[Stored dataset items]
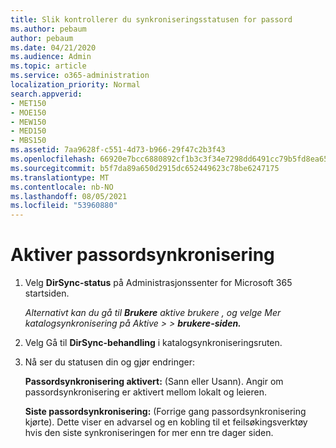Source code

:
 ```yaml
---
title: Slik kontrollerer du synkroniseringsstatusen for passord
ms.author: pebaum
author: pebaum
ms.date: 04/21/2020
ms.audience: Admin
ms.topic: article
ms.service: o365-administration
localization_priority: Normal
search.appverid:
- MET150
- MOE150
- MEW150
- MED150
- MBS150
ms.assetid: 7aa9628f-c551-4d73-b966-29f47c2b3f43
ms.openlocfilehash: 66920e7bcc6880892cf1b3c3f34e7298dd6491cc79b5fd8ea6540ee10339f33e
ms.sourcegitcommit: b5f7da89a650d2915dc652449623c78be6247175
ms.translationtype: MT
ms.contentlocale: nb-NO
ms.lasthandoff: 08/05/2021
ms.locfileid: "53960880"
---
```

# <a name="enable-password-sync"></a>Aktiver passordsynkronisering

1.  Velg **DirSync-status** på Administrasjonssenter for Microsoft 365 startsiden. 
    
     *Alternativt kan du gå til **Brukere** aktive brukere , og velge Mer katalogsynkronisering på Aktive \>   \> **brukere-siden.*** 
    
2. Velg Gå til **DirSync-behandling** i katalogsynkroniseringsruten. 
    
3. Nå ser du statusen din og gjør endringer:
    
    **Passordsynkronisering aktivert:** (Sann eller Usann). Angir om passordsynkronisering er aktivert mellom lokalt og leieren. 
    
    **Siste passordsynkronisering:** (Forrige gang passordsynkronisering kjørte). Dette viser en advarsel og en kobling til et feilsøkingsverktøy hvis den siste synkroniseringen for mer enn tre dager siden.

**AIM OF THE EXERCISE:** From the records above, copy out the line with "2. Velg Gå til", the line with "lokalt og leieren.", and every line between them, word for word.

**OUTPUT OF THE EXERCISE:**
2. Velg Gå til **DirSync-behandling** i katalogsynkroniseringsruten. 
    
3. Nå ser du statusen din og gjør endringer:
    
    **Passordsynkronisering aktivert:** (Sann eller Usann). Angir om passordsynkronisering er aktivert mellom lokalt og leieren. 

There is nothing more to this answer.